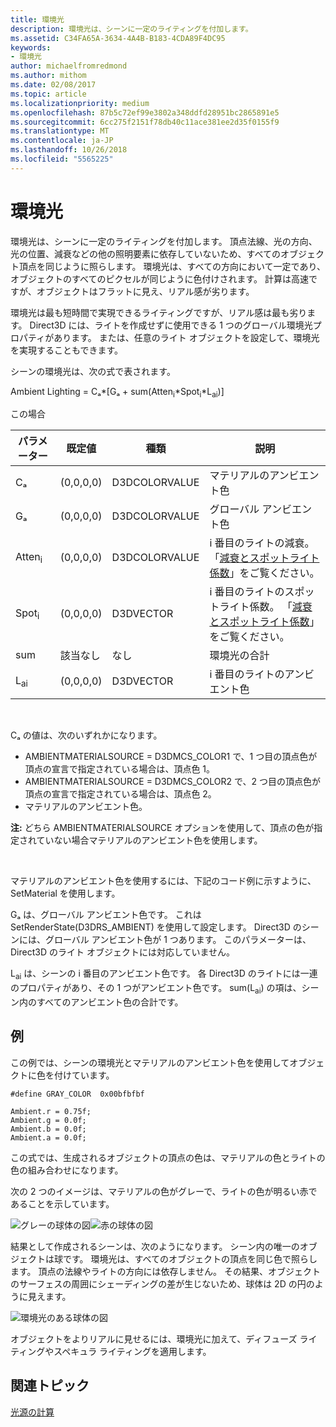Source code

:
 ```yaml
---
title: 環境光
description: 環境光は、シーンに一定のライティングを付加します。
ms.assetid: C34FA65A-3634-4A4B-B183-4CDA89F4DC95
keywords:
- 環境光
author: michaelfromredmond
ms.author: mithom
ms.date: 02/08/2017
ms.topic: article
ms.localizationpriority: medium
ms.openlocfilehash: 87b5c72ef99e3802a348ddfd28951bc2865891e5
ms.sourcegitcommit: 6cc275f2151f78db40c11ace381ee2d35f0155f9
ms.translationtype: MT
ms.contentlocale: ja-JP
ms.lasthandoff: 10/26/2018
ms.locfileid: "5565225"
---
```

# <a name="ambient-lighting"></a>環境光


環境光は、シーンに一定のライティングを付加します。 頂点法線、光の方向、光の位置、減衰などの他の照明要素に依存していないため、すべてのオブジェクト頂点を同じように照らします。 環境光は、すべての方向において一定であり、オブジェクトのすべてのピクセルが同じように色付けされます。 計算は高速ですが、オブジェクトはフラットに見え、リアル感が劣ります。

環境光は最も短時間で実現できるライティングですが、リアル感は最も劣ります。 Direct3D には、ライトを作成せずに使用できる 1 つのグローバル環境光プロパティがあります。 または、任意のライト オブジェクトを設定して、環境光を実現することもできます。

シーンの環境光は、次の式で表されます。

Ambient Lighting = Cₐ\*\[Gₐ + sum(Atten<sub>i</sub>\*Spot<sub>i</sub>\*L<sub>ai</sub>)\]

この場合

| パラメーター         | 既定値 | 種類          | 説明                                                                                                       |
|-------------------|---------------|---------------|-------------------------------------------------------------------------------------------------------------------|
| Cₐ                | (0,0,0,0)     | D3DCOLORVALUE | マテリアルのアンビエント色                                                                                            |
| Gₐ                | (0,0,0,0)     | D3DCOLORVALUE | グローバル アンビエント色                                                                                              |
| Atten<sub>i</sub> | (0,0,0,0)     | D3DCOLORVALUE | i 番目のライトの減衰。 「[減衰とスポットライト係数](attenuation-and-spotlight-factor.md)」をご覧ください。 |
| Spot<sub>i</sub>  | (0,0,0,0)     | D3DVECTOR     | i 番目のライトのスポットライト係数。 「[減衰とスポットライト係数](attenuation-and-spotlight-factor.md)」をご覧ください。  |
| sum               | 該当なし           | なし           | 環境光の合計                                                                                          |
| L<sub>ai</sub>    | (0,0,0,0)     | D3DVECTOR     | i 番目のライトのアンビエント色                                                                              |

 

Cₐ の値は、次のいずれかになります。

-   AMBIENTMATERIALSOURCE = D3DMCS\_COLOR1 で、1 つ目の頂点色が頂点の宣言で指定されている場合は、頂点色 1。
-   AMBIENTMATERIALSOURCE = D3DMCS\_COLOR2 で、2 つ目の頂点色が頂点の宣言で指定されている場合は、頂点色 2。
-   マテリアルのアンビエント色。

**注:** どちら AMBIENTMATERIALSOURCE オプションを使用して、頂点の色が指定されていない場合マテリアルのアンビエント色を使用します。

 

マテリアルのアンビエント色を使用するには、下記のコード例に示すように、SetMaterial を使用します。

Gₐ は、グローバル アンビエント色です。 これは SetRenderState(D3DRS\_AMBIENT) を使用して設定します。 Direct3D のシーンには、グローバル アンビエント色が 1 つあります。 このパラメーターは、Direct3D のライト オブジェクトには対応していません。

L<sub>ai</sub> は、シーンの i 番目のアンビエント色です。 各 Direct3D のライトには一連のプロパティがあり、その 1 つがアンビエント色です。 sum(L<sub>ai</sub>) の項は、シーン内のすべてのアンビエント色の合計です。

## <a name="span-idexamplespanspan-idexamplespanspan-idexamplespanexample"></a><span id="Example"></span><span id="example"></span><span id="EXAMPLE"></span>例


この例では、シーンの環境光とマテリアルのアンビエント色を使用してオブジェクトに色を付けています。

```
#define GRAY_COLOR  0x00bfbfbf

Ambient.r = 0.75f;
Ambient.g = 0.0f;
Ambient.b = 0.0f;
Ambient.a = 0.0f;
```

この式では、生成されるオブジェクトの頂点の色は、マテリアルの色とライトの色の組み合わせになります。

次の 2 つのイメージは、マテリアルの色がグレーで、ライトの色が明るい赤であることを示しています。

![グレーの球体の図](images/amb1.jpg)![赤の球体の図](images/lightred.jpg)

結果として作成されるシーンは、次のようになります。 シーン内の唯一のオブジェクトは球です。 環境光は、すべてのオブジェクトの頂点を同じ色で照らします。 頂点の法線やライトの方向には依存しません。 その結果、オブジェクトのサーフェスの周囲にシェーディングの差が生じないため、球体は 2D の円のように見えます。

![環境光のある球体の図](images/lighta.jpg)

オブジェクトをよりリアルに見せるには、環境光に加えて、ディフューズ ライティングやスペキュラ ライティングを適用します。

## <a name="span-idrelated-topicsspanrelated-topics"></a><span id="related-topics"></span>関連トピック


[光源の計算](mathematics-of-lighting.md)

 

 




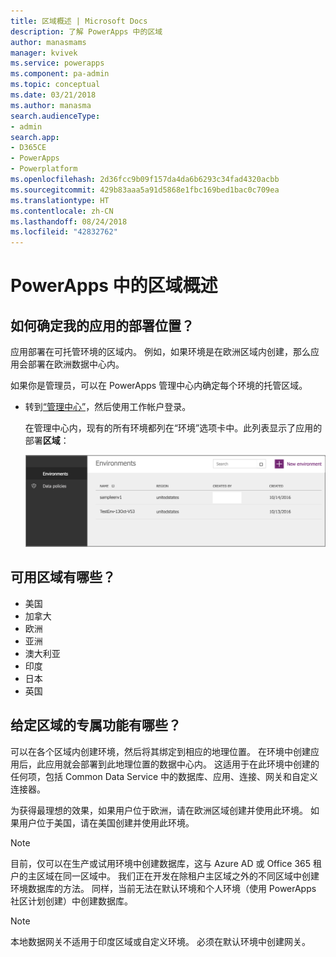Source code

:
 ```yaml
---
title: 区域概述 | Microsoft Docs
description: 了解 PowerApps 中的区域
author: manasmams
manager: kvivek
ms.service: powerapps
ms.component: pa-admin
ms.topic: conceptual
ms.date: 03/21/2018
ms.author: manasma
search.audienceType:
- admin
search.app:
- D365CE
- PowerApps
- Powerplatform
ms.openlocfilehash: 2d36fcc9b09f157da4da6b6293c34fad4320acbb
ms.sourcegitcommit: 429b83aaa5a91d5868e1fbc169bed1bac0c709ea
ms.translationtype: HT
ms.contentlocale: zh-CN
ms.lasthandoff: 08/24/2018
ms.locfileid: "42832762"
---
```

# <a name="regions-overview-in-powerapps"></a>PowerApps 中的区域概述
## <a name="how-do-i-find-out-where-my-app-is-deployed"></a>如何确定我的应用的部署位置？
应用部署在可托管环境的区域内。 例如，如果环境是在欧洲区域内创建，那么应用会部署在欧洲数据中心内。

如果你是管理员，可以在 PowerApps 管理中心内确定每个环境的托管区域。

* 转到[“管理中心”](https://admin.powerapps.com)，然后使用工作帐户登录。
  
    在管理中心内，现有的所有环境都列在“环境”选项卡中。此列表显示了应用的部署**区域**：
  
   ![“环境”选项卡](./media/regions-overview/environment-list.png)

## <a name="what-regions-are-available"></a>可用区域有哪些？
* 美国
* 加拿大
* 欧洲
* 亚洲
* 澳大利亚
* 印度
* 日本
* 英国

## <a name="what-features-are-specific-to-a-given-region"></a>给定区域的专属功能有哪些？
可以在各个区域内创建环境，然后将其绑定到相应的地理位置。 在环境中创建应用后，此应用就会部署到此地理位置的数据中心内。 这适用于在此环境中创建的任何项，包括 Common Data Service 中的数据库、应用、连接、网关和自定义连接器。

为获得最理想的效果，如果用户位于欧洲，请在欧洲区域创建并使用此环境。 如果用户位于美国，请在美国创建并使用此环境。

> [!NOTE]
> 目前，仅可以在生产或试用环境中创建数据库，这与 Azure AD 或 Office 365 租户的主区域在同一区域中。 我们正在开发在除租户主区域之外的不同区域中创建环境数据库的方法。 同样，当前无法在默认环境和个人环境（使用 PowerApps 社区计划创建）中创建数据库。

> [!NOTE]
> 本地数据网关不适用于印度区域或自定义环境。 必须在默认环境中创建网关。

**EXERCISE DESCRIPTION**
Everything in the listing above must be restated word for word, except the images.

**PROBLEM SOLUTION**
Source code

:
 ```yaml
---
title: 環境光
description: 環境光は、シーンに一定のライティングを付加します。
ms.assetid: C34FA65A-3634-4A4B-B183-4CDA89F4DC95
keywords:
- 環境光
author: michaelfromredmond
ms.author: mithom
ms.date: 02/08/2017
ms.topic: article
ms.localizationpriority: medium
ms.openlocfilehash: 87b5c72ef99e3802a348ddfd28951bc2865891e5
ms.sourcegitcommit: 6cc275f2151f78db40c11ace381ee2d35f0155f9
ms.translationtype: MT
ms.contentlocale: ja-JP
ms.lasthandoff: 10/26/2018
ms.locfileid: "5565225"
---
```

# <a name="ambient-lighting"></a>環境光


環境光は、シーンに一定のライティングを付加します。 頂点法線、光の方向、光の位置、減衰などの他の照明要素に依存していないため、すべてのオブジェクト頂点を同じように照らします。 環境光は、すべての方向において一定であり、オブジェクトのすべてのピクセルが同じように色付けされます。 計算は高速ですが、オブジェクトはフラットに見え、リアル感が劣ります。

環境光は最も短時間で実現できるライティングですが、リアル感は最も劣ります。 Direct3D には、ライトを作成せずに使用できる 1 つのグローバル環境光プロパティがあります。 または、任意のライト オブジェクトを設定して、環境光を実現することもできます。

シーンの環境光は、次の式で表されます。

Ambient Lighting = Cₐ\*\[Gₐ + sum(Atten<sub>i</sub>\*Spot<sub>i</sub>\*L<sub>ai</sub>)\]

この場合

| パラメーター         | 既定値 | 種類          | 説明                                                                                                       |
|-------------------|---------------|---------------|-------------------------------------------------------------------------------------------------------------------|
| Cₐ                | (0,0,0,0)     | D3DCOLORVALUE | マテリアルのアンビエント色                                                                                            |
| Gₐ                | (0,0,0,0)     | D3DCOLORVALUE | グローバル アンビエント色                                                                                              |
| Atten<sub>i</sub> | (0,0,0,0)     | D3DCOLORVALUE | i 番目のライトの減衰。 「[減衰とスポットライト係数](attenuation-and-spotlight-factor.md)」をご覧ください。 |
| Spot<sub>i</sub>  | (0,0,0,0)     | D3DVECTOR     | i 番目のライトのスポットライト係数。 「[減衰とスポットライト係数](attenuation-and-spotlight-factor.md)」をご覧ください。  |
| sum               | 該当なし           | なし           | 環境光の合計                                                                                          |
| L<sub>ai</sub>    | (0,0,0,0)     | D3DVECTOR     | i 番目のライトのアンビエント色                                                                              |

 

Cₐ の値は、次のいずれかになります。

-   AMBIENTMATERIALSOURCE = D3DMCS\_COLOR1 で、1 つ目の頂点色が頂点の宣言で指定されている場合は、頂点色 1。
-   AMBIENTMATERIALSOURCE = D3DMCS\_COLOR2 で、2 つ目の頂点色が頂点の宣言で指定されている場合は、頂点色 2。
-   マテリアルのアンビエント色。

**注:** どちら AMBIENTMATERIALSOURCE オプションを使用して、頂点の色が指定されていない場合マテリアルのアンビエント色を使用します。

 

マテリアルのアンビエント色を使用するには、下記のコード例に示すように、SetMaterial を使用します。

Gₐ は、グローバル アンビエント色です。 これは SetRenderState(D3DRS\_AMBIENT) を使用して設定します。 Direct3D のシーンには、グローバル アンビエント色が 1 つあります。 このパラメーターは、Direct3D のライト オブジェクトには対応していません。

L<sub>ai</sub> は、シーンの i 番目のアンビエント色です。 各 Direct3D のライトには一連のプロパティがあり、その 1 つがアンビエント色です。 sum(L<sub>ai</sub>) の項は、シーン内のすべてのアンビエント色の合計です。

## <a name="span-idexamplespanspan-idexamplespanspan-idexamplespanexample"></a><span id="Example"></span><span id="example"></span><span id="EXAMPLE"></span>例


この例では、シーンの環境光とマテリアルのアンビエント色を使用してオブジェクトに色を付けています。

```
#define GRAY_COLOR  0x00bfbfbf

Ambient.r = 0.75f;
Ambient.g = 0.0f;
Ambient.b = 0.0f;
Ambient.a = 0.0f;
```

この式では、生成されるオブジェクトの頂点の色は、マテリアルの色とライトの色の組み合わせになります。

次の 2 つのイメージは、マテリアルの色がグレーで、ライトの色が明るい赤であることを示しています。

![グレーの球体の図](images/amb1.jpg)![赤の球体の図](images/lightred.jpg)

結果として作成されるシーンは、次のようになります。 シーン内の唯一のオブジェクトは球です。 環境光は、すべてのオブジェクトの頂点を同じ色で照らします。 頂点の法線やライトの方向には依存しません。 その結果、オブジェクトのサーフェスの周囲にシェーディングの差が生じないため、球体は 2D の円のように見えます。

![環境光のある球体の図](images/lighta.jpg)

オブジェクトをよりリアルに見せるには、環境光に加えて、ディフューズ ライティングやスペキュラ ライティングを適用します。

## <a name="span-idrelated-topicsspanrelated-topics"></a><span id="related-topics"></span>関連トピック


[光源の計算](mathematics-of-lighting.md)

 

 




Source code

:
 ```yaml
---
title: 区域概述 | Microsoft Docs
description: 了解 PowerApps 中的区域
author: manasmams
manager: kvivek
ms.service: powerapps
ms.component: pa-admin
ms.topic: conceptual
ms.date: 03/21/2018
ms.author: manasma
search.audienceType:
- admin
search.app:
- D365CE
- PowerApps
- Powerplatform
ms.openlocfilehash: 2d36fcc9b09f157da4da6b6293c34fad4320acbb
ms.sourcegitcommit: 429b83aaa5a91d5868e1fbc169bed1bac0c709ea
ms.translationtype: HT
ms.contentlocale: zh-CN
ms.lasthandoff: 08/24/2018
ms.locfileid: "42832762"
---
```

# <a name="regions-overview-in-powerapps"></a>PowerApps 中的区域概述
## <a name="how-do-i-find-out-where-my-app-is-deployed"></a>如何确定我的应用的部署位置？
应用部署在可托管环境的区域内。 例如，如果环境是在欧洲区域内创建，那么应用会部署在欧洲数据中心内。

如果你是管理员，可以在 PowerApps 管理中心内确定每个环境的托管区域。

* 转到[“管理中心”](https://admin.powerapps.com)，然后使用工作帐户登录。
  
    在管理中心内，现有的所有环境都列在“环境”选项卡中。此列表显示了应用的部署**区域**：
  
   ![“环境”选项卡](./media/regions-overview/environment-list.png)

## <a name="what-regions-are-available"></a>可用区域有哪些？
* 美国
* 加拿大
* 欧洲
* 亚洲
* 澳大利亚
* 印度
* 日本
* 英国

## <a name="what-features-are-specific-to-a-given-region"></a>给定区域的专属功能有哪些？
可以在各个区域内创建环境，然后将其绑定到相应的地理位置。 在环境中创建应用后，此应用就会部署到此地理位置的数据中心内。 这适用于在此环境中创建的任何项，包括 Common Data Service 中的数据库、应用、连接、网关和自定义连接器。

为获得最理想的效果，如果用户位于欧洲，请在欧洲区域创建并使用此环境。 如果用户位于美国，请在美国创建并使用此环境。

> [!NOTE]
> 目前，仅可以在生产或试用环境中创建数据库，这与 Azure AD 或 Office 365 租户的主区域在同一区域中。 我们正在开发在除租户主区域之外的不同区域中创建环境数据库的方法。 同样，当前无法在默认环境和个人环境（使用 PowerApps 社区计划创建）中创建数据库。

> [!NOTE]
> 本地数据网关不适用于印度区域或自定义环境。 必须在默认环境中创建网关。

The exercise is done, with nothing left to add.